Kemenperin: Tahun Ini Mobil Esemka Siap Produksi

Eko Nordiansyah    •    Rabu, 13 Jul 2016 12:33 WIB
mobil nasional
Kemenperin: Tahun Ini Mobil Esemka Siap Produksi
Ilustrasi mobil esemka. (FOTO: Antara/Akbar)

Metrotvnews.com, Jakarta: Kementerian Perindustrian (Kemenperin) menyebut, mobil Esemka siap melakukan proses produksi dan akan menjadikannya sebagai produk mobil nasional pada tahun ini.
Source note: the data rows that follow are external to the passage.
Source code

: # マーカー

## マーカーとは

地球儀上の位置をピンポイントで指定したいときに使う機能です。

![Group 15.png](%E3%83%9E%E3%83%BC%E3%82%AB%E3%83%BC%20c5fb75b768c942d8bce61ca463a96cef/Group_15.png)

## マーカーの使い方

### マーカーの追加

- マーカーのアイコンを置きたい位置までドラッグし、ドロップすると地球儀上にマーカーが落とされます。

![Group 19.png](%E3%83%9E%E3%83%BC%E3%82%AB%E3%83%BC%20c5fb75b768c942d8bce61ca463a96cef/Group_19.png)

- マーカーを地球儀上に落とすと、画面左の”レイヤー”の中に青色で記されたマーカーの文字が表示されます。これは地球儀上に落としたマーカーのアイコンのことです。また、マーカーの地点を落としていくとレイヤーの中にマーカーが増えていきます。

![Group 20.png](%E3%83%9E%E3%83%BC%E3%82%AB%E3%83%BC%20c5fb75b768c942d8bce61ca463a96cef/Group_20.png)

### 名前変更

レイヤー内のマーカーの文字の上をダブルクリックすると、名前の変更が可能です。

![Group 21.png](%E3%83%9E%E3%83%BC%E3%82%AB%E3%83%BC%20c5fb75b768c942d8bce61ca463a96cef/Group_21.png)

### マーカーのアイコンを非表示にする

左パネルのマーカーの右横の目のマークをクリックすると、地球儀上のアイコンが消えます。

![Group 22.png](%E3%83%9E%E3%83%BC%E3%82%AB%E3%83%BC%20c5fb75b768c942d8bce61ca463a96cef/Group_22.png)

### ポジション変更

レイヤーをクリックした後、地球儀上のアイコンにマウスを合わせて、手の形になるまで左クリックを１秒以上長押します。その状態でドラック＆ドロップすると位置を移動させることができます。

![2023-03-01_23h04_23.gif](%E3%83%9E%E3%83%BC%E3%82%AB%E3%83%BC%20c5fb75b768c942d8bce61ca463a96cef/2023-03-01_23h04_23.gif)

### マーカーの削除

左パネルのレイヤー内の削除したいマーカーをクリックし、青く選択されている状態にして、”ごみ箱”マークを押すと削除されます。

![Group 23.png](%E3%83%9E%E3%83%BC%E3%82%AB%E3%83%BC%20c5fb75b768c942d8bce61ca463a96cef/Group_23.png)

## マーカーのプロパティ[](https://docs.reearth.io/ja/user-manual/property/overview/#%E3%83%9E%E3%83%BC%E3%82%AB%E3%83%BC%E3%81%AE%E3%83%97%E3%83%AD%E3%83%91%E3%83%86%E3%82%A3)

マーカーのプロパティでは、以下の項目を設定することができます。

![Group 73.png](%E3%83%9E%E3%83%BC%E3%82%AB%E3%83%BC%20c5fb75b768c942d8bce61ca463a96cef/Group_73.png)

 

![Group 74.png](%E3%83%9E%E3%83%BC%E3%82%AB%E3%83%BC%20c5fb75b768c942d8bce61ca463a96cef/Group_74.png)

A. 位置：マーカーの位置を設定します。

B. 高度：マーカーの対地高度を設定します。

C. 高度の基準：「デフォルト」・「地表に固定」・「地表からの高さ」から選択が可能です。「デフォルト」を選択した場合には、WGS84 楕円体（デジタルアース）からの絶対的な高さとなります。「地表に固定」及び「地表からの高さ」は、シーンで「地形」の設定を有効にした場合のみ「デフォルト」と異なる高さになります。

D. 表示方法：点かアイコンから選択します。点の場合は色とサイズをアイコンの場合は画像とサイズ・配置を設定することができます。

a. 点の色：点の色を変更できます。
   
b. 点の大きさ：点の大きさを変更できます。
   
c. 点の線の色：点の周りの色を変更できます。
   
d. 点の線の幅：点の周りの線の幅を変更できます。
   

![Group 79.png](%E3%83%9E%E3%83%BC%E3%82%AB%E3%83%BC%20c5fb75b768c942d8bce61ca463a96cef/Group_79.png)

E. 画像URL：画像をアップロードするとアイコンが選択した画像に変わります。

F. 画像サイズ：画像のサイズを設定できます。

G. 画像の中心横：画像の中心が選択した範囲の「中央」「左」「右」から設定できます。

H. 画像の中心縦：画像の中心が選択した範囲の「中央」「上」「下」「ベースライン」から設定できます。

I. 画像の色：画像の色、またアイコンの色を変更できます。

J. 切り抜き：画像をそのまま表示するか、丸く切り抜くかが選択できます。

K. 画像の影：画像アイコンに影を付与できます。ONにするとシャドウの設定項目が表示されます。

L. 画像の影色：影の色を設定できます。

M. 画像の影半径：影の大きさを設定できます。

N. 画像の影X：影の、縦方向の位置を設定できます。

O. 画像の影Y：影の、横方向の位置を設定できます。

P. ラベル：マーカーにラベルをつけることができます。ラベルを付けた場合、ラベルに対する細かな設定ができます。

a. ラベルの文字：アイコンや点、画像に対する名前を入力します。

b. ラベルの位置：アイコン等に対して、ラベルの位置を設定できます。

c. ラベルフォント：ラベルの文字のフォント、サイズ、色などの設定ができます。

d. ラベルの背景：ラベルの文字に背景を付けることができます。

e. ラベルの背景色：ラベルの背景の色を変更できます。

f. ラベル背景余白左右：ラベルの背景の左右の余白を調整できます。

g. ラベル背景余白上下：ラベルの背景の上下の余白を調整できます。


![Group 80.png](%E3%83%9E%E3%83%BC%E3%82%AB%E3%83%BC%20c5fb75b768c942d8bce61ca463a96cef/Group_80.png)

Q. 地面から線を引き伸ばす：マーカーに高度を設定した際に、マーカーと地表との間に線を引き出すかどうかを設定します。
Hal ini didukung oleh rencana PT Adiperkasa Citra Esemka Hero (ACEH) selaku produsen yang akan membangun pabriknya dalam waktu dekat ini.

Dirjen Industri Logam, Mesin, Alat Transportasi, dan Elektronika (ILMATE) Kemenperin, I Gusti Putu Suryawirawan mengatakan, PT ACEH saat ini sedang menyiapkan fasilitas produksi. Namun begitu belum ada kabar pasti mengenai rencana tersebut.

"Dengar-dengar dalam waktu dekat mereka akan meresmikan pabriknya, namun belum ada kabar lagi," ujar Putu ditemui di kantornya, Jalan Gatot Subroto, Jakarta Selatan, Rabu (13/7/2016).

Dirinya menambahkan, Kemenperin telah memfasilitasi rencana produksi mobil Esemka. Tetapi kemudian, PT ACEH harus mengajukan izin kepada Kementerian Perhubungan (Kemenhub) terkait kelaikan jalannya.

"Dari kami semua yang diperlukan sudah kami penuhi. Tapi mungkin mereka perlu‎ membawa prototipe kendaraannya untuk diuji di Kemenhub, untuk diuji kelaikan jalannya. Nah itu di Kemenhub yang tahu," jelas dia.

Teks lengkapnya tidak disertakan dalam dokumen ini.